What a beautiful sunny day.  The sun is gaining strength, a sure sign its plan is to melt away the snow and warm the earth again.  With that comes dreams of gardening.  Today I was thinking about what the next season will hold for us.  An addition of new piglets, a pumpkin patch and perhaps an expansion of my existing vegetable garden.  I would like to expand the garden to allow more room between the rows.  Then I wonder if I should just plant less.....but I want to plant carrots, sweet potatoes, various lettuce, spinach, tomatoes, peppers...... and then I watched the "food industry documentaries" on Netflix.  Expanding my garden sounds like a great idea and I may research options for growing some of my own veggies during the winter months, or at least extend into the beginning parts of winter. 

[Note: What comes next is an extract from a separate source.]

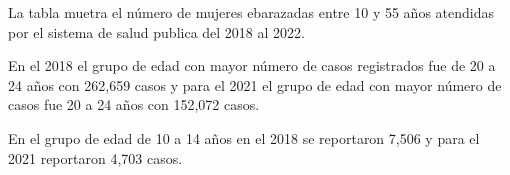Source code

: La tabla muetra el número de mujeres ebarazadas entre 10 y 55 años atendidas por el sistema de salud publica del 2018 al 2022. 

En el 2018 el grupo de edad con mayor número de casos registrados fue de 20 a 24 años con 262,659 casos y para el 2021 el grupo de edad con mayor número de casos fue 20 a 24 años con 152,072 casos. 

En el grupo de edad de 10 a 14 años en el 2018 se reportaron 7,506 y para el 2021 reportaron 4,703 casos.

The documentaries have over loaded me with uncertainties about what I am feeding my family.  I will certainly have to watch them a few more times to absorb the information.  It's interesting how they describe a lot of our food as "food like products".  They aren't "real food".  Most of our food is so processed and refined the nutrients are gone.  We're eating calories with no benefit to our body.  I hadn't thought of it that way.  From most of our food all we're gaining is fat!

This is not news to me.  We grow our own meats/eggs so we know what we're eating, we grow our own summer veggies so we know what we're eating....how much further can I take it?  I can't see me milling my own flour....in reality I shouldn't have to mill my own flour.  Would I have to grow my own wheat so I'd know it wasn't sprayed with chemicals????  How far do I need to go????  Do I just search out alternatives to processed bread products?  Are there alternatives to processed bread products?  What is really safe????  My mind is whirling with information overload and uncertainties. 

A lot of it is a no brainer - fast food, sugary snacks, sugary drinks, processed foods are all bad for us.  But what is really good for us?  Tomatoes are sprayed with a gas to ripen them.  Are organic tomatoes sprayed with that same gas?  How many chemicals are in a salad?  If the grass the cow eats is sprayed with pesticide that is in our milk, our cheese, our yogurt.......  It's crazy!!!!!!!!!!!!  It's scary!!!!!!!!!!!!!!

We trust the food industry to supply us with nourishment but they don't deserve our trust.  They are failing miserably.  It's all about making money.  One documentary suggests sourcing local milk, flour, etc.  Government regulations frown upon sourcing milk from local farmers, they want us to drink only pasteurized.  In the eyes of the government we are no longer capable of knowing if something is safe.  Or that's what they want us to believe, that we need them to make sure our food is safe.  They don't want us to purchase milk, eggs, meat from our fellow neighbours.  They want us to support the processed world of the supermarket. 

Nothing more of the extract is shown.